Calcorreando as conclusões das alegações do recurso, verificamos que as questões a decidir são:

a)- Saber se a sentença é nula por violação da al. b), do n.º 1, do art.º 615.º, do C.P.C.

b)- Saber se a sentença recorrida deve ser revogada e substituída por outra que que mantenha a responsabilidade do FGA pelo pagamento dos alimentos ao filho da Recorrente.

Tendo presente que são duas as questões invocadas pelo recorrente, por uma questão de método, iremos analisar cada uma de per si.

Assim,

a)- Saber se a sentença é nula por violação da al. b), do n.º 1, do art.º 615.º, do C.P.C.

Segundo a recorrente a sentença recorrida padece de nulidade, por violação da alínea b), do n.º 1, do art.º 615.º, do C.P.C.

Para tanto, refere que a mesma abordou a questão, numa retórica, manifestamente, insuficiente, que não cumpre os mínimos de consagração constitucional, do universal dever de fundamentação, o Tribunal ”a quo” omitiu a bordadura de qualquer matéria factual sobre a conclusão ou interrupção voluntária do processo educativo do alimentando, pois, só neste estrito caso, despontaria escoramento para fazer cessar a responsabilidade do FGA, nem elencou qualquer facto neste sentido, bem como, não logrou fundamentar porque razão considerou que o processo educativo foi, livremente, interrompido.

O Tribunal “a quo” pronunciou-se, nos termos do n.º 1, do art.º 617.º, do C.P.C., sobre a nulidade invocada referindo não se verificar a mesma.

Vejamos.

Preceitua o n.º 1, do art.º 615.º, do C.P.C., para o que importa.

a) …

b) - Não especifique os fundamentos de facto e de direito que justificam a decisão;

           Por sua vez, o nº4 do art.607º do Código de Processo Civil, que está em causa, impõe ao julgador que na fundamentação da sentença declare:

“Quais os factos que julga provados e quais os que julga não provados, analisando criticamente as provas, indicando as ilações tiradas dos factos instrumentais e especificando os demais fundamentos que foram decisivos para a sua convicção; o juiz toma ainda em consideração os factos que estão admitidos por acordo, provados por documentos ou por confissão consideração os factos que estão admitidos por acordo, provados por documentos ou por confissão reduzida a escrito, compatibilizando toda a matéria de facto adquirida e extraindo dos factos apurados as presunções impostas pela lei ou por regras de experiência.”

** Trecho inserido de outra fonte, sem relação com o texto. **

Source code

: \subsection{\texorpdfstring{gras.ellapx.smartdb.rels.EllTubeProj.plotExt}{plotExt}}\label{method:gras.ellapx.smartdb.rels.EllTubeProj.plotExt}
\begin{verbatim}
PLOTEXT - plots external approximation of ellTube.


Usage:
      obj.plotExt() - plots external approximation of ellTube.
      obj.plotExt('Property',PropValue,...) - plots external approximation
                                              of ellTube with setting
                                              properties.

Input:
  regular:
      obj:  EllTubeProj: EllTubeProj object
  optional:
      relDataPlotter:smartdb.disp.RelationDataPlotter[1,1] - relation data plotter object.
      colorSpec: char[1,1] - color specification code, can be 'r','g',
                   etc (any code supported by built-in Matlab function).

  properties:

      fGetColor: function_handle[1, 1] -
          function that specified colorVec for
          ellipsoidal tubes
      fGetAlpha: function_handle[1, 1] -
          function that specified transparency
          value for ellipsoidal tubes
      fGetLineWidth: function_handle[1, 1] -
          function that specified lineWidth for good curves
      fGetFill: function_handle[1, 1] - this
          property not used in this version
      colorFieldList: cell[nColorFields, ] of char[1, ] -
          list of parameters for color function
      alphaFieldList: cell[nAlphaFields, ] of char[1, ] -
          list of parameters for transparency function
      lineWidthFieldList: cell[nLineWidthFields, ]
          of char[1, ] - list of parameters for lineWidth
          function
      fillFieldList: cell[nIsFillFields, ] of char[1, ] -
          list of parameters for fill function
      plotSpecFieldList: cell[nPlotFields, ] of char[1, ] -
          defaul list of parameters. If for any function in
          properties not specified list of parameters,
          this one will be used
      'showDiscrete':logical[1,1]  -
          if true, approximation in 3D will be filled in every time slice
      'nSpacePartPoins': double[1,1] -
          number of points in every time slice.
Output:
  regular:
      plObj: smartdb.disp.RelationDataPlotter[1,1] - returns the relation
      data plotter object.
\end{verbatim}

O dever de fundamentação das decisões, na sua vertente endoprocessual e extra-processual, decorre do art. 208º, nº1, da Constituição da República, sendo da maior relevância não só para que possa ser exercido controlo no julgamento da matéria de facto, como na decisão de direito.

A exigência de fundamentação da matéria de facto provada e não provada com a indicação dos meios de prova que levaram à decisão, assim como a fundamentação da convicção do julgador, devem ser feitas com clareza, objectividade e discriminadamente, de modo a que as partes, destinatárias imediatas, saibam o que o Tribunal considerou provado e não provado e a fundamentação dessa decisão reportada à prova fornecida pelas partes e adquirida pelo Tribunal.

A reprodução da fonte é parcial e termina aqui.